Senator Milne: Ms Falardeau-Ramsay, I was charged by Senator Pearson
with asking you a question when you came today. Most of her concerns have been
answered. You have covered the issues of how your increase in the budget has
been eaten up by the increasing equity issues that you are facing and have been
charged with. We have covered social condition, and we have covered hate on the
Internet. We are coming down to the fact that your budget needs to be increased.
I read that you spend 2.7 per cent of your budget on promotion and education,
which is a major part of your mandate. By my calculation, that adds up to
approximately $400,000. That is all. You are not able to get the word out where
it needs to go. You need more money. In addition to that, are there some changes
in the structure of the commission itself, or in the legislation, that might
help you in your approach to your entire mandate?

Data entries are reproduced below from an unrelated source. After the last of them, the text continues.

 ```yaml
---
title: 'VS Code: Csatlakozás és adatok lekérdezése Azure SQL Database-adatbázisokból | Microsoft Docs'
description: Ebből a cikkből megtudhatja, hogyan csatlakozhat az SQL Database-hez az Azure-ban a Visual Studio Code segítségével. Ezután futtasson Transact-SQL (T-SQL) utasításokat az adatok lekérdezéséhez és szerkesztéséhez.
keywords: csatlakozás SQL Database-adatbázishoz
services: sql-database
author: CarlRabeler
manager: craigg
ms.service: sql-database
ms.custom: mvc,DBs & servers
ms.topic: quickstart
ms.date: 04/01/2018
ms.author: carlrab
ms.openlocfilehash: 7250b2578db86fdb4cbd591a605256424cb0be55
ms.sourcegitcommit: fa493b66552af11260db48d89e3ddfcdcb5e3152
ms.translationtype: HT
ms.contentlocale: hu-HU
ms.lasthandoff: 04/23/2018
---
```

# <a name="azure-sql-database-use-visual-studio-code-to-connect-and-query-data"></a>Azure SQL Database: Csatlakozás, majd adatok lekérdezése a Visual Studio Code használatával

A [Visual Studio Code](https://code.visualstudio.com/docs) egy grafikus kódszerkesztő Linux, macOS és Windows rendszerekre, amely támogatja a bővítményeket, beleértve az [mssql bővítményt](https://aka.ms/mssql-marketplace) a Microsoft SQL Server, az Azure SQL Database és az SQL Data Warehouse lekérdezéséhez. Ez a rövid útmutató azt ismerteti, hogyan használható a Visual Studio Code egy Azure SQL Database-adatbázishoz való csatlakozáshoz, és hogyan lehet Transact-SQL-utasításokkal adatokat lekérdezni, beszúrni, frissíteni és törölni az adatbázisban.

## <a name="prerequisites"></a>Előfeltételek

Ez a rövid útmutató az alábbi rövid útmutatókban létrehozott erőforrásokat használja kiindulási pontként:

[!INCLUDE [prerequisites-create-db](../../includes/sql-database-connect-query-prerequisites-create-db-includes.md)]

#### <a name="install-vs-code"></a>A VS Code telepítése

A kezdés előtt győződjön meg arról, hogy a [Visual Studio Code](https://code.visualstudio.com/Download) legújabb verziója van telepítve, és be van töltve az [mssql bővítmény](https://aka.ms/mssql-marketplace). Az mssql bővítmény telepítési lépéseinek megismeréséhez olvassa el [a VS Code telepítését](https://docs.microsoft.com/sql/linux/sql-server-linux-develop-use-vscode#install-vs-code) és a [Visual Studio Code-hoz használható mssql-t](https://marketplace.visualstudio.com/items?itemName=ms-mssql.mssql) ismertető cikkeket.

Ms Falardeau-Ramsay: Our act is now 20 years old. After 20 years, a
statute that deals with social issues, such as the Canadian Human Rights Act,
must require to be changed in one way or another. That is why we hope that there
will be an answer to the report that was presented by the panel headed by Chief
Justice La Forest. Our act could then be revamped so that the objectives that
were set for the Canadian Human Rights Commission and the Canadian Human Rights
Act can be better met by these changes.
Senator Milne: Are you telling me that everything you would like to
see done is included in Chief Justice La Forest's report?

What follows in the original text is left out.